PROBLEM TO WORK ON. Each entry listed below should be reproduced word for word.

Stored data:
▶
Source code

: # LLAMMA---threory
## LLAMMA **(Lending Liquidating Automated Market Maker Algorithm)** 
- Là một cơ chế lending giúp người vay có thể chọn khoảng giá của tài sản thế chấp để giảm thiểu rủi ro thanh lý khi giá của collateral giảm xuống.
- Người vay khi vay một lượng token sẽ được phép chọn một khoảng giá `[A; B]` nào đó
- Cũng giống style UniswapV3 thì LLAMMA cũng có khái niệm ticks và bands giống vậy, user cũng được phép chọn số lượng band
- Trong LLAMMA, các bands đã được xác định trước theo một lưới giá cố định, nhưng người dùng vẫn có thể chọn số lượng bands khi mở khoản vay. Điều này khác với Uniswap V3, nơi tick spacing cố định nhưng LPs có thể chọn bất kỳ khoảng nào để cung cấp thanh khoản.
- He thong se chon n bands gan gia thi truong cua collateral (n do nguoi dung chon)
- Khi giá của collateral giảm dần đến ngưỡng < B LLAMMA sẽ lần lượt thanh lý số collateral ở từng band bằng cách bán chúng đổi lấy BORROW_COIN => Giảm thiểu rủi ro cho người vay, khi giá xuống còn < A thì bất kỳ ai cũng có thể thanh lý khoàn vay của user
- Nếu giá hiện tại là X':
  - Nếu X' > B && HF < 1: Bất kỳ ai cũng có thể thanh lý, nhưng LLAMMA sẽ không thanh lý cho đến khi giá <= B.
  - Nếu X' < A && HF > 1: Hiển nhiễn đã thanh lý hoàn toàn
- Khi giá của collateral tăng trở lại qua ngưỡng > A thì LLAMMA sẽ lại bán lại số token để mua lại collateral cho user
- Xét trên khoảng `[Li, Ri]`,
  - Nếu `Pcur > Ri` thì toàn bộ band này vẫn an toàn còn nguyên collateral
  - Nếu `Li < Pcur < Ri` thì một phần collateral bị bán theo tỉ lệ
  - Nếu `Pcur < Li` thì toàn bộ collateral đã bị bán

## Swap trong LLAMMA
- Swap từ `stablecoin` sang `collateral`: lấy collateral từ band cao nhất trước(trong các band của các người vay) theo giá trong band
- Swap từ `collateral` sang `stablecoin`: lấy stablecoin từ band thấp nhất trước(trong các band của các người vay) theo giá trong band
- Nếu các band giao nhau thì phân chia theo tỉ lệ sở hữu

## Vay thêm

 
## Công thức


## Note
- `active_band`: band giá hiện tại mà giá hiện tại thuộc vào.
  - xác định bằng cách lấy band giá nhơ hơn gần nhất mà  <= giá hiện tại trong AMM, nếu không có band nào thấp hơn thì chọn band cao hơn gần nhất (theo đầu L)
◀
WRITTEN RESPONSE.
Source code

: # LLAMMA---threory
## LLAMMA **(Lending Liquidating Automated Market Maker Algorithm)** 
- Là một cơ chế lending giúp người vay có thể chọn khoảng giá của tài sản thế chấp để giảm thiểu rủi ro thanh lý khi giá của collateral giảm xuống.
- Người vay khi vay một lượng token sẽ được phép chọn một khoảng giá `[A; B]` nào đó
- Cũng giống style UniswapV3 thì LLAMMA cũng có khái niệm ticks và bands giống vậy, user cũng được phép chọn số lượng band
- Trong LLAMMA, các bands đã được xác định trước theo một lưới giá cố định, nhưng người dùng vẫn có thể chọn số lượng bands khi mở khoản vay. Điều này khác với Uniswap V3, nơi tick spacing cố định nhưng LPs có thể chọn bất kỳ khoảng nào để cung cấp thanh khoản.
- He thong se chon n bands gan gia thi truong cua collateral (n do nguoi dung chon)
- Khi giá của collateral giảm dần đến ngưỡng < B LLAMMA sẽ lần lượt thanh lý số collateral ở từng band bằng cách bán chúng đổi lấy BORROW_COIN => Giảm thiểu rủi ro cho người vay, khi giá xuống còn < A thì bất kỳ ai cũng có thể thanh lý khoàn vay của user
- Nếu giá hiện tại là X':
  - Nếu X' > B && HF < 1: Bất kỳ ai cũng có thể thanh lý, nhưng LLAMMA sẽ không thanh lý cho đến khi giá <= B.
  - Nếu X' < A && HF > 1: Hiển nhiễn đã thanh lý hoàn toàn
- Khi giá của collateral tăng trở lại qua ngưỡng > A thì LLAMMA sẽ lại bán lại số token để mua lại collateral cho user
- Xét trên khoảng `[Li, Ri]`,
  - Nếu `Pcur > Ri` thì toàn bộ band này vẫn an toàn còn nguyên collateral
  - Nếu `Li < Pcur < Ri` thì một phần collateral bị bán theo tỉ lệ
  - Nếu `Pcur < Li` thì toàn bộ collateral đã bị bán

## Swap trong LLAMMA
- Swap từ `stablecoin` sang `collateral`: lấy collateral từ band cao nhất trước(trong các band của các người vay) theo giá trong band
- Swap từ `collateral` sang `stablecoin`: lấy stablecoin từ band thấp nhất trước(trong các band của các người vay) theo giá trong band
- Nếu các band giao nhau thì phân chia theo tỉ lệ sở hữu

## Vay thêm

 
## Công thức


## Note
- `active_band`: band giá hiện tại mà giá hiện tại thuộc vào.
  - xác định bằng cách lấy band giá nhơ hơn gần nhất mà  <= giá hiện tại trong AMM, nếu không có band nào thấp hơn thì chọn band cao hơn gần nhất (theo đầu L)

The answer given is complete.